Our data provide no evidence for correlations between any of the seven mitochondrial function / oxidative stress markers and migraine severity. This could be due to our sample population being fairly homogenous or the sample size being too small. In addition, we found no evidence for an effect of migraine prophylaxis. This is not surprising, since patients were still suffering from a substantial number of migraine days / months despite the prophylactic treatment (5-14 days / months), suggesting that the critical migraine pathophysiological mechanisms remained active. Furthermore, no evidence for an effect of a preceding or subsequent migraine attack has been found. This might be due to only 5 patients being migraine attack free within 2 days before and after the venous puncture, making an analysis of the potential impact of an attack difficult. We also found no evidence for a difference between MA and MO patients. For a randomly selected migraine cohort mainly recruited via public advertisements, the number of MA patients was unusually high (62.5%) in our study population. We can only speculate as to why this might be the case. Since participants were part of the 9 months MigraKet intervention trial (71), it seems plausible that MA patients might have been more motivated to take place in such a lengthy trial and this led to the observed over-representation.

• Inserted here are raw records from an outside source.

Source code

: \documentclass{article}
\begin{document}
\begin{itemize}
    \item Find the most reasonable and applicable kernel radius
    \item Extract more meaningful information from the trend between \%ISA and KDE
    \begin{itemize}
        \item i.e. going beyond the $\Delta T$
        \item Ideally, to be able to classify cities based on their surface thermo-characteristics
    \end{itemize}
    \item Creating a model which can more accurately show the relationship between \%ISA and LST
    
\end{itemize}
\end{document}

While we found no correlation between these mitochondrial function / oxidative stress markers and disease severity, differences in methodologies used and patient characteristics, recent oxidative stress exposure and also time in the respective migraine cycle is likely to play a role. Future research examining these markers at different time points during the migraine cycle and in different migraine types would be interesting.

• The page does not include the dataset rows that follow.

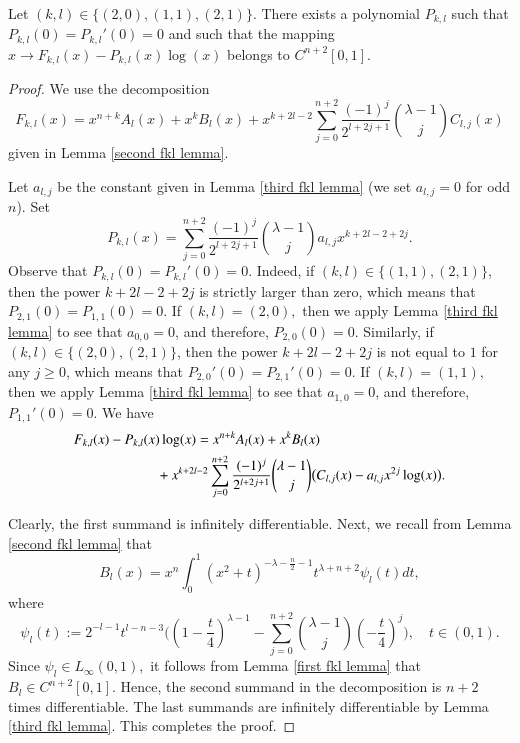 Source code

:\documentclass[12pt]{amsart}
\begin{document}
\begin{lemma}\label{fifth fkl lemma} Let $(k,l)\in\{(2,0),(1,1),(2,1)\}.$ There exists a polynomial $P_{k,l}$ such that $P_{k,l}(0)=P_{k,l}'(0)=0$ and such that the mapping $x\to F_{k,l}(x)-P_{k,l}(x)\log(x)$ belongs to $C^{n+2}[0,1].$
\end{lemma}
\begin{proof} We use the decomposition
$$F_{k,l}(x)=x^{n+k}A_l(x)+x^kB_l(x)+x^{k+2l-2}\sum_{j=0}^{n+2}\frac{(-1)^j}{2^{l+2j+1}}\binom{\lambda-1}{j}C_{l,j}(x)$$
given in Lemma \ref{second fkl lemma}.

Let $a_{l,j}$ be the constant given in Lemma \ref{third fkl lemma} (we set $a_{l,j}=0$ for odd $n$). Set
$$P_{k,l}(x)=\sum_{j=0}^{n+2}\frac{(-1)^j}{2^{l+2j+1}}\binom{\lambda-1}{j}a_{l,j}x^{k+2l-2+2j}.$$
{\color{blue} Observe that $P_{k,l}(0)=P_{k,l}'(0)=0.$ Indeed, if $(k,l)\in\{(1,1),(2,1)\}$, then the power $k+2l-2+2j$ is strictly larger  than zero, which means that $P_{2,1}(0)=P_{1,1}(0)=0$. If $(k,l)=(2,0),$ then we apply Lemma \ref{third fkl lemma} to see that $a_{0,0}=0$, and therefore,
$P_{2,0}(0)=0.$ Similarly, if $(k,l)\in\{(2,0),(2,1)\}$, then the power $k+2l-2+2j$ is not equal to $1$ for any $j\geq 0$, which means that $P_{2,0}'(0)=P_{2,1}'(0)=0$. If $(k,l)=(1,1),$ then we apply Lemma \ref{third fkl lemma} to see that $a_{1,0}=0$, and therefore,
$P_{1,1}'(0)=0$.
} We have
\begin{align*}
F_{k,l}(x)-P_{k,l}(x)\log(x)&=x^{n+k}A_l(x)+x^kB_l(x)\\
&\hspace{-1.0cm}+x^{k+2l-2}\sum_{j=0}^{n+2}\frac{(-1)^j}{2^{l+2j+1}}\binom{\lambda-1}{j}\big(C_{l,j}(x)-a_{l,j}x^{2j}\log(x)\big).
\end{align*}

Clearly, the first summand is infinitely differentiable. Next, we recall from Lemma \ref{second fkl lemma} that
$$B_l(x)=x^n\int_0^1(x^2+t)^{-\lambda-\frac{n}{2}-1}t^{\lambda+n+2}\psi_l(t)dt,$$
where
$$\psi_l(t):=2^{-l-1}t^{l-n-3}\Big((1-\frac{t}{4})^{\lambda-1}-\sum_{j=0}^{n+2}\binom{\lambda-1}{j}(-\frac{t}{4})^j\Big),\quad t\in(0,1).$$
Since $\psi_l\in L_{\infty}(0,1),$ it follows from Lemma \ref{first fkl lemma} that $B_l\in C^{n+2}[0,1].$ Hence, the second summand in the decomposition is  $n+2$ times differentiable.
 The last summands are infinitely differentiable by Lemma \ref{third fkl lemma}. This completes the proof.
\end{proof}
\end{document}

The most important limitation of this study is the absence of a matched control group. While abnormally low levels in 90% of patients in the case of ALA are likely to be of importance, we cannot be sure that PerOx, TAC and thiol level findings would have been significantly different from controls. Future research is needed to replicate these findings in the presence of a control group. Secondly, the sample size was fairly small, in particular with regards to the correlation analyses. In addition, one third of patients was using a migraine prophylaxis. While our data provide no evidence for an effect of migraine prophylaxis, the inclusion of patients who are using a prophylaxis is not ideal.
In conclusion, this study provides further support for metabolic abnormalities in migraine, in particular the role of increase oxidative stress and decreased anti-oxidant capacity respectively in migraine pathophysiology. The peripheral markers assessed here could easily be examined in most doctor’s offices and might assist personalised migraine treatment that targets oxidative stress and mitochondrial functioning; however, further research is needed to replicate these findings, ideally in the presence of a control group.